David Waskow, International Climate Director at the World Resources Institute, and colleagues largely agreed with these assessments on where the conference stood on Monday morning at the start of the talks and what negotiators should be considering.
A few accomplishments of the most recent draft do stand out. This draft was only about a quarter of the size of the preceding one, and leaps and bounds better than everything accomplished earlier since COP20 in Lima last December. And at least it mentioned the historic tensions, especially financing and loss and damage, which earlier versions had skirted almost entirely. Some pundits—including us—lauded its comprehensiveness, despite the varying depths of coverage. In these respects it clearly shone as a stepping-stone on the road to and through Paris.
But it wasn’t good enough for the African bloc, which brought up the subject on Friday for the G77 at the climate talks.
Real progress on the issues came outside the Bonn meeting with a clear call for carbon pricing by leaders from the World Bank, the International Monetary Fund, Germany, France, Chile, Mexico, Ethiopia, and the Philippines (the Carbon Pricing Panel). They advocate financial emissions measures as “a low-carbon, productive, competitive future without the dangerous levels of carbon pollution driving warming.” The development marks the first time an alliance of heads of state, city and state leaders, and heads of leading companies has joined forces to support levying a price on carbon.
Advocated by top officials of the UNFCCC, this alternative has historically received enthusiastic support from many member nations and nongovernmental groups, in addition to huge numbers of individuals and some important business collectives, California’s CalPERS, ENGIE of France, India’s Mahindra Group, and Netherlands-based Royal DSM among them.
“It marks a turning point from the debate on the economic systems needed for low carbon growth to the implementation of policies and pricing mechanisms to deliver jobs, clean growth, and prosperity,” said World Bank President Jim Yong Kim. German Chancellor Angela Merkel agreed:
“Low-carbon technologies are an element in the fight against worldwide climate change. With a price for carbon and a global carbon market, we promote investment in these climate-friendly technologies.”
Participating groups in carbon pricing include about 40 nations and 23 cities, states, and regions. The European Union is continuing to refine its mutual emissions trading, and China will launch its own national market next year.
Positive signs from non-meeting sources on Day 1:
- 122 INDCs representing 150 Parties1 had been communicated to the UNFCCC secretariat as of October 19.
- Lunchtime climate pledge events on Parties’ INDCs have begun today with presentations of new climate pledges from Iceland, Brazil, Israel, and Granada. They conclude on Friday with statements by Colombia, Indonesia, the Republic of Korea, and Thailand
- Preparations have begun for the next meeting of the Green Climate Fund Board.

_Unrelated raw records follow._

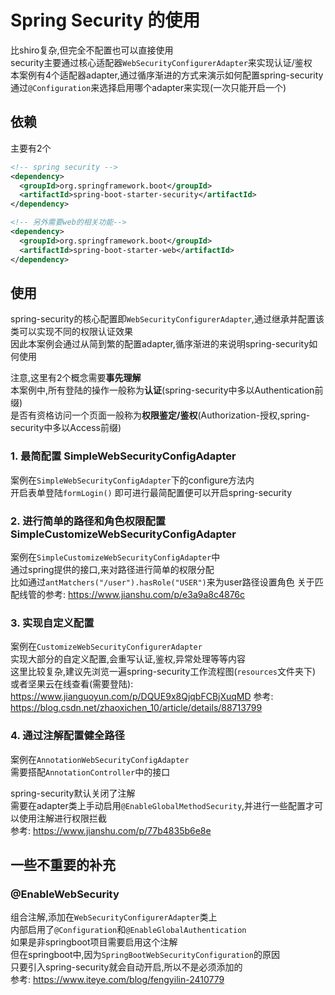 # Spring Security 的使用

比shiro复杂,但完全不配置也可以直接使用  
security主要通过核心适配器`WebSecurityConfigurerAdapter`来实现认证/鉴权  
本案例有4个适配器adapter,通过循序渐进的方式来演示如何配置spring-security  
通过`@Configuration`来选择启用哪个adapter来实现(一次只能开启一个)  

## 依赖

主要有2个

```xml
<!-- spring security -->
<dependency>
  <groupId>org.springframework.boot</groupId>
  <artifactId>spring-boot-starter-security</artifactId>
</dependency>

<!-- 另外需要web的相关功能-->
<dependency>
  <groupId>org.springframework.boot</groupId>
  <artifactId>spring-boot-starter-web</artifactId>
</dependency>
```

## 使用

spring-security的核心配置即`WebSecurityConfigurerAdapter`,通过继承并配置该类可以实现不同的权限认证效果  
因此本案例会通过从简到繁的配置adapter,循序渐进的来说明spring-security如何使用  

注意,这里有2个概念需要**事先理解**  
本案例中,所有登陆的操作一般称为**认证**(spring-security中多以Authentication前缀)  
是否有资格访问一个页面一般称为**权限鉴定/鉴权**(Authorization-授权,spring-security中多以Access前缀)

### 1. 最简配置 SimpleWebSecurityConfigAdapter

案例在`SimpleWebSecurityConfigAdapter`下的configure方法内  
开启表单登陆`formLogin()`
即可进行最简配置便可以开启spring-security

### 2. 进行简单的路径和角色权限配置 SimpleCustomizeWebSecurityConfigAdapter

案例在`SimpleCustomizeWebSecurityConfigAdapter`中  
通过spring提供的接口,来对路径进行简单的权限分配  
比如通过`antMatchers("/user").hasRole("USER")`来为user路径设置角色
关于匹配线管的参考: https://www.jianshu.com/p/e3a9a8c4876c

### 3. 实现自定义配置

案例在`CustomizeWebSecurityConfigurerAdapter`  
实现大部分的自定义配置,会重写认证,鉴权,异常处理等等内容  
这里比较复杂,建议先浏览一遍spring-security工作流程图(`resources`文件夹下)  
或者坚果云在线查看(需要登陆): https://www.jianguoyun.com/p/DQUE9x8QjqbFCBjXuqMD
参考: https://blog.csdn.net/zhaoxichen_10/article/details/88713799

### 4. 通过注解配置健全路径

案例在`AnnotationWebSecurityConfigAdapter`  
需要搭配`AnnotationController`中的接口  

spring-security默认关闭了注解  
需要在adapter类上手动启用`@EnableGlobalMethodSecurity`,并进行一些配置才可以使用注解进行权限拦截  
参考: https://www.jianshu.com/p/77b4835b6e8e

## 一些不重要的补充

### @EnableWebSecurity

组合注解,添加在`WebSecurityConfigurerAdapter`类上  
内部启用了`@Configuration`和`@EnableGlobalAuthentication`  
如果是非springboot项目需要启用这个注解  
但在springboot中,因为`SpringBootWebSecurityConfiguration`的原因  
只要引入spring-security就会自动开启,所以不是必须添加的  
参考: https://www.iteye.com/blog/fengyilin-2410779

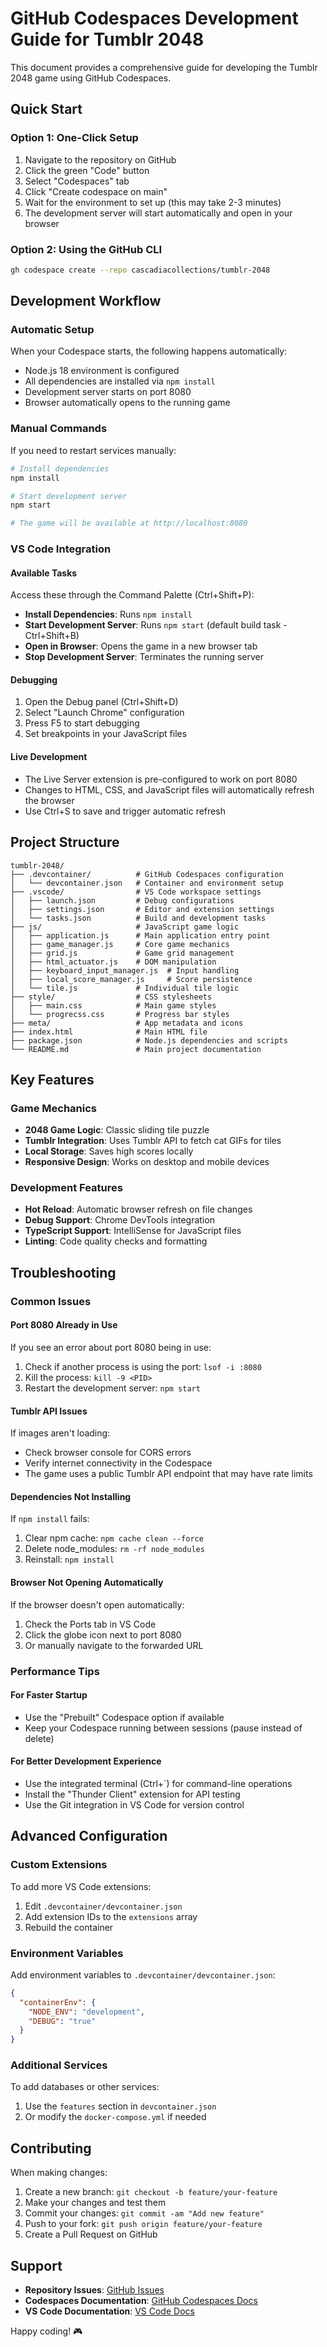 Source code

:# GitHub Codespaces Development Guide for Tumblr 2048

This document provides a comprehensive guide for developing the Tumblr 2048 game using GitHub Codespaces.

## Quick Start

### Option 1: One-Click Setup
1. Navigate to the repository on GitHub
2. Click the green "Code" button
3. Select "Codespaces" tab
4. Click "Create codespace on main"
5. Wait for the environment to set up (this may take 2-3 minutes)
6. The development server will start automatically and open in your browser

### Option 2: Using the GitHub CLI
```bash
gh codespace create --repo cascadiacollections/tumblr-2048
```

## Development Workflow

### Automatic Setup
When your Codespace starts, the following happens automatically:
- Node.js 18 environment is configured
- All dependencies are installed via `npm install`
- Development server starts on port 8080
- Browser automatically opens to the running game

### Manual Commands
If you need to restart services manually:

```bash
# Install dependencies
npm install

# Start development server
npm start

# The game will be available at http://localhost:8080
```

### VS Code Integration

#### Available Tasks
Access these through the Command Palette (Ctrl+Shift+P):
- **Install Dependencies**: Runs `npm install`
- **Start Development Server**: Runs `npm start` (default build task - Ctrl+Shift+B)
- **Open in Browser**: Opens the game in a new browser tab
- **Stop Development Server**: Terminates the running server

#### Debugging
1. Open the Debug panel (Ctrl+Shift+D)
2. Select "Launch Chrome" configuration
3. Press F5 to start debugging
4. Set breakpoints in your JavaScript files

#### Live Development
- The Live Server extension is pre-configured to work on port 8080
- Changes to HTML, CSS, and JavaScript files will automatically refresh the browser
- Use Ctrl+S to save and trigger automatic refresh

## Project Structure

```
tumblr-2048/
├── .devcontainer/          # GitHub Codespaces configuration
│   └── devcontainer.json   # Container and environment setup
├── .vscode/                # VS Code workspace settings
│   ├── launch.json         # Debug configurations
│   ├── settings.json       # Editor and extension settings
│   └── tasks.json          # Build and development tasks
├── js/                     # JavaScript game logic
│   ├── application.js      # Main application entry point
│   ├── game_manager.js     # Core game mechanics
│   ├── grid.js             # Game grid management
│   ├── html_actuator.js    # DOM manipulation
│   ├── keyboard_input_manager.js  # Input handling
│   ├── local_score_manager.js     # Score persistence
│   └── tile.js             # Individual tile logic
├── style/                  # CSS stylesheets
│   ├── main.css            # Main game styles
│   └── progrecss.css       # Progress bar styles
├── meta/                   # App metadata and icons
├── index.html              # Main HTML file
├── package.json            # Node.js dependencies and scripts
└── README.md               # Main project documentation
```

## Key Features

### Game Mechanics
- **2048 Game Logic**: Classic sliding tile puzzle
- **Tumblr Integration**: Uses Tumblr API to fetch cat GIFs for tiles
- **Local Storage**: Saves high scores locally
- **Responsive Design**: Works on desktop and mobile devices

### Development Features
- **Hot Reload**: Automatic browser refresh on file changes
- **Debug Support**: Chrome DevTools integration
- **TypeScript Support**: IntelliSense for JavaScript files
- **Linting**: Code quality checks and formatting

## Troubleshooting

### Common Issues

#### Port 8080 Already in Use
If you see an error about port 8080 being in use:
1. Check if another process is using the port: `lsof -i :8080`
2. Kill the process: `kill -9 <PID>`
3. Restart the development server: `npm start`

#### Tumblr API Issues
If images aren't loading:
- Check browser console for CORS errors
- Verify internet connectivity in the Codespace
- The game uses a public Tumblr API endpoint that may have rate limits

#### Dependencies Not Installing
If `npm install` fails:
1. Clear npm cache: `npm cache clean --force`
2. Delete node_modules: `rm -rf node_modules`
3. Reinstall: `npm install`

#### Browser Not Opening Automatically
If the browser doesn't open automatically:
1. Check the Ports tab in VS Code
2. Click the globe icon next to port 8080
3. Or manually navigate to the forwarded URL

### Performance Tips

#### For Faster Startup
- Use the "Prebuilt" Codespace option if available
- Keep your Codespace running between sessions (pause instead of delete)

#### For Better Development Experience
- Use the integrated terminal (Ctrl+`) for command-line operations
- Install the "Thunder Client" extension for API testing
- Use the Git integration in VS Code for version control

## Advanced Configuration

### Custom Extensions
To add more VS Code extensions:
1. Edit `.devcontainer/devcontainer.json`
2. Add extension IDs to the `extensions` array
3. Rebuild the container

### Environment Variables
Add environment variables to `.devcontainer/devcontainer.json`:
```json
{
  "containerEnv": {
    "NODE_ENV": "development",
    "DEBUG": "true"
  }
}
```

### Additional Services
To add databases or other services:
1. Use the `features` section in `devcontainer.json`
2. Or modify the `docker-compose.yml` if needed

## Contributing

When making changes:
1. Create a new branch: `git checkout -b feature/your-feature`
2. Make your changes and test them
3. Commit your changes: `git commit -am "Add new feature"`
4. Push to your fork: `git push origin feature/your-feature`
5. Create a Pull Request on GitHub

## Support

- **Repository Issues**: [GitHub Issues](https://github.com/cascadiacollections/tumblr-2048/issues)
- **Codespaces Documentation**: [GitHub Codespaces Docs](https://docs.github.com/en/codespaces)
- **VS Code Documentation**: [VS Code Docs](https://code.visualstudio.com/docs)

Happy coding! 🎮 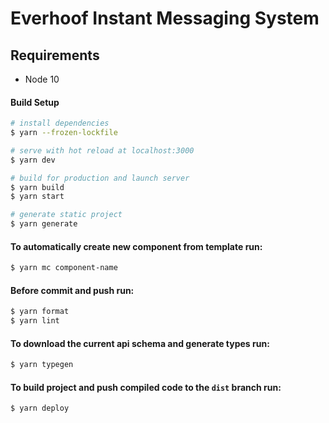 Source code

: # Everhoof Instant Messaging System

## Requirements

* Node 10

#### Build Setup

```bash
# install dependencies
$ yarn --frozen-lockfile

# serve with hot reload at localhost:3000
$ yarn dev

# build for production and launch server
$ yarn build
$ yarn start

# generate static project
$ yarn generate
```

#### To automatically create new component from template run:
```bash
$ yarn mc component-name
```

#### Before commit and push run:
```bash
$ yarn format
$ yarn lint
```

#### To download the current api schema and generate types run:
```bash
$ yarn typegen
```

#### To build project and push compiled code to the `dist` branch run:
```bash
$ yarn deploy
``` 
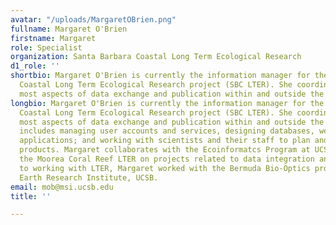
 ```yaml
---
avatar: "/uploads/MargaretOBrien.png"
fullname: Margaret O'Brien
firstname: Margaret
role: Specialist
organization: Santa Barbara Coastal Long Term Ecological Research
d1_role: ''
shortbio: Margaret O'Brien is currently the information manager for the Santa Barbara
  Coastal Long Term Ecological Research project (SBC LTER). She coordinates and implements
  most aspects of data exchange and publication within and outside the group.
longbio: Margaret O'Brien is currently the information manager for the Santa Barbara
  Coastal Long Term Ecological Research project (SBC LTER). She coordinates and implements
  most aspects of data exchange and publication within and outside the group. This
  includes managing user accounts and services, designing databases, websites and
  applications; and working with scientists and their staff to plan and publish data
  products. Margaret collaborates with the Ecoinformatcs Program at UCSB, and with
  the Moorea Coral Reef LTER on projects related to data integration and use. Prior
  to working with LTER, Margaret worked with the Bermuda Bio-Optics project at the
  Earth Research Institute, UCSB.
email: mob@msi.ucsb.edu
title: ''

---
```

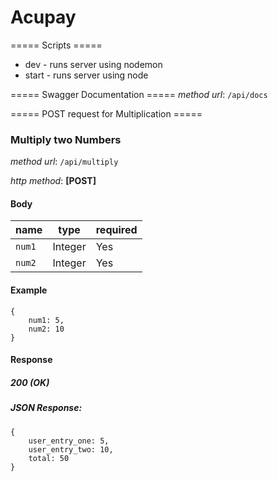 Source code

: # Acupay

===== Scripts =====
- dev - runs server using nodemon
- start - runs server using node



===== Swagger Documentation =====
*method url*: `/api/docs`


===== POST request for Multiplication =====
### **Multiply two Numbers**
*method url*: `/api/multiply`

*http method*: **[POST]**

#### Body

| name    | type    | required |
| --------| ------  | -------- |
| `num1`  | Integer | Yes      |
| `num2`  | Integer | Yes      |

#### Example

```
{
    num1: 5,
    num2: 10
}
```
#### Response
##### 200 (OK)
##### JSON Response:
```
{
    user_entry_one: 5,
    user_entry_two: 10,
    total: 50
}
```
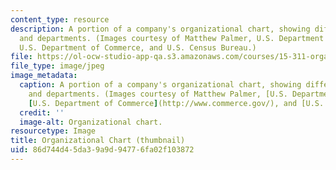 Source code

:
 ```yaml
---
content_type: resource
description: A portion of a company's organizational chart, showing different people
  and departments. (Images courtesy of Matthew Palmer, U.S. Department of Energy,
  U.S. Department of Commerce, and U.S. Census Bureau.)
file: https://ol-ocw-studio-app-qa.s3.amazonaws.com/courses/15-311-organizational-processes-fall-2003/86d744d45da39a9d94776fa02f103872_15-311f03-th.jpg
file_type: image/jpeg
image_metadata:
  caption: A portion of a company's organizational chart, showing different people
    and departments. (Images courtesy of Matthew Palmer, [U.S. Department of Energy](http://www.doedigitalarchive.doe.gov/),
    [U.S. Department of Commerce](http://www.commerce.gov/), and [U.S. Census Bureau](https://www.census.gov/).)
  credit: ''
  image-alt: Organizational chart.
resourcetype: Image
title: Organizational Chart (thumbnail)
uid: 86d744d4-5da3-9a9d-9477-6fa02f103872
---
```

- President Obama announced new commitments from 81 US companies joining the American Business Act on Climate Pledge. The companies have operations in all 50 states, employ over 9 million people, represent more than $3 trillion in annual revenue, and have a combined market capitalization of over $5 trillion.
- France began an unprecedented diplomatic drive for a major climate change deal, including all of its ambassadors, embassies, and consulates around the globe.
- In Milan, US Secretary of State John Kerry noted the years-long drought in Syria and broader global challenges of hunger and overpopulation.
- The six-monthly National Surveys on Energy and the Environment found that at least 70% of Americans now believe that global warming during the last 40 years is real and supported by solid evidence.
- The same poll shows the lowest recent percentage of Americans who doubt climate change.
- A majority of Republicans support the evidence behind global warming for the first time since 2008, before the ill-fated Copenhagen conference.